All three reviewers noted that the Sharp LCD looked brighter than the Samsung plasma (after calibration, its peak brightness did measure somewhat higher), although DK felt that the difference wasn't much of an issue. The LCD's overall picture contrast turned out to be more controversial. DR and I had a problem with how it handled both shadow details and highlights in images. But blacks looked very rich and deep - the LCD set was much better with this than the plasma, which barely dipped below a very dark gray in most of the clips we looked at. But DR and I both found that shadow details, or the gray tones just above black on the brightness scale, were swallowed up by the LCD in most dark scenes.
At the other end of the scale, whenever a bright image appeared onscreen, both DR and I felt the LCD could produce only a limited range of highlights (the lightest areas in the picture). A good example was a scene of snowy peaks from The Lord of the Rings: The Fellowship of the Ring. On the LCD, mounds and creases in the snow tended to blend into a unified white mass. The same was true in a shot of the space shuttle taking off from the high-def D-VHS tape of Digital Video Essentials. Both the billowing clouds of smoke and the intricate web of white-painted hardware on the shuttle's launch pad looked somewhat featureless and washed out on the LCD compared with the plasma. With most images, DR and I felt the plasma was much more adept at conveying details from both the light and dark ends of the spectrum.

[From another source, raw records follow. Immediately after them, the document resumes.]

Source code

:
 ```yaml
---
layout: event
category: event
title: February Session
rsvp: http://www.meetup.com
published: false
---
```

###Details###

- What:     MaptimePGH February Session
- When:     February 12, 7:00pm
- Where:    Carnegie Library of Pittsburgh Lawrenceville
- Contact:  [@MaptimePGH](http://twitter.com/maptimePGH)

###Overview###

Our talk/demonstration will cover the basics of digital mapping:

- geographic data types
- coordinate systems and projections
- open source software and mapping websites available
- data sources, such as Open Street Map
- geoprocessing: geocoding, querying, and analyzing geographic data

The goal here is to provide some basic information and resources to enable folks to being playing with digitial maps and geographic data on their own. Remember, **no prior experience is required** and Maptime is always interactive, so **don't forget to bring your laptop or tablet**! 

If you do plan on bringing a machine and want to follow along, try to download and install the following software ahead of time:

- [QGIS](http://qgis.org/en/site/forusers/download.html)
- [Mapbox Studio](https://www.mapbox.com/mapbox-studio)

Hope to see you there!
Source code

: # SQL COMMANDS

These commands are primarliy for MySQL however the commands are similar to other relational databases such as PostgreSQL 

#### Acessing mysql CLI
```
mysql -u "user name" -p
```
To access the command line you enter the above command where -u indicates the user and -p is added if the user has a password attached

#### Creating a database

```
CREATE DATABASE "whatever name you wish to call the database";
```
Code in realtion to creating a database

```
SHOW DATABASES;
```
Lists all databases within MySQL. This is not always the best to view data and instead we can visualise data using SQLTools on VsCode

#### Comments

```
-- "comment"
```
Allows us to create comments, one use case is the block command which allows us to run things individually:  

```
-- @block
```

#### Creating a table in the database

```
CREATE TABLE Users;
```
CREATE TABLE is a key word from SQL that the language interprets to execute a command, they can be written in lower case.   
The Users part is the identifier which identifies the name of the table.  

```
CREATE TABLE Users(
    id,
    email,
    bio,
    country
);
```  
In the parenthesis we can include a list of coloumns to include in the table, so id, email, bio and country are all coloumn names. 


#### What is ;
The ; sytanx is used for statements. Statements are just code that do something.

Interestingly, DK disagreed with us on many of these points. Although he acknowledged that highlight details in bright scenes like the space-shuttle launch looked blown-out on the LCD compared with the plasma, he thought the LCD's contrast had more impact overall. He also commented that along with its deeper blacks, the LCD's picture consistently revealed more shadow detail. As for the plasma, he characterized its shadows as being "muddier" than the LCD's. Taking all of these observations into account, the plasma ended up with a slightly higher Contrast score than the LCD.
Color |
If there's one thing that's guaranteed to look different on any two TVs, it's color. Check out a row of sets at your local electronics store, and you'll see what I mean. But even though our efforts to optimize the color setups on both the plasma and LCD were nothing short of heroic, each TV retained a distinct color signature. That factor was given some weight in this part of the evaluation, which covered both color accuracy and the set's ability to reproduce vibrant, natural-looking colors no matter how dark or bright the image onscreen (grayscale linearity).
The LCD's color rendition held greater appeal for DK, although he did comment that its primary colors seemed less accurate than the plasma's. Watching both DVDs and HDTV, he thought the LCD's color was better saturated, with more natural reds. He wasn't too bothered by the set's tendency to go greenish in dark scenes - a sticking point for DR and me. As for the plasma, DK thought that it emphasized reds, making Frodo's face in The Fellowship of the Ring look too flush in closeup shots.
While the LCD color performance was good, I thought it looked less natural than the plasma. I found that it emphasized reds, making faces look slightly sunburned. DR also picked up on this, but he saw the problem as more in the yellows, which he felt were being shifted toward orange. We both also noted that the LCD's colors tended to look pale in bright shots. I called the plasma's color "CRT-like," meaning that the picture was vibrant and deep, with a wide range of subtle hues visible in both light and dark images. After I tallied up the positive and negative comments, plasma took the Color round by two to one.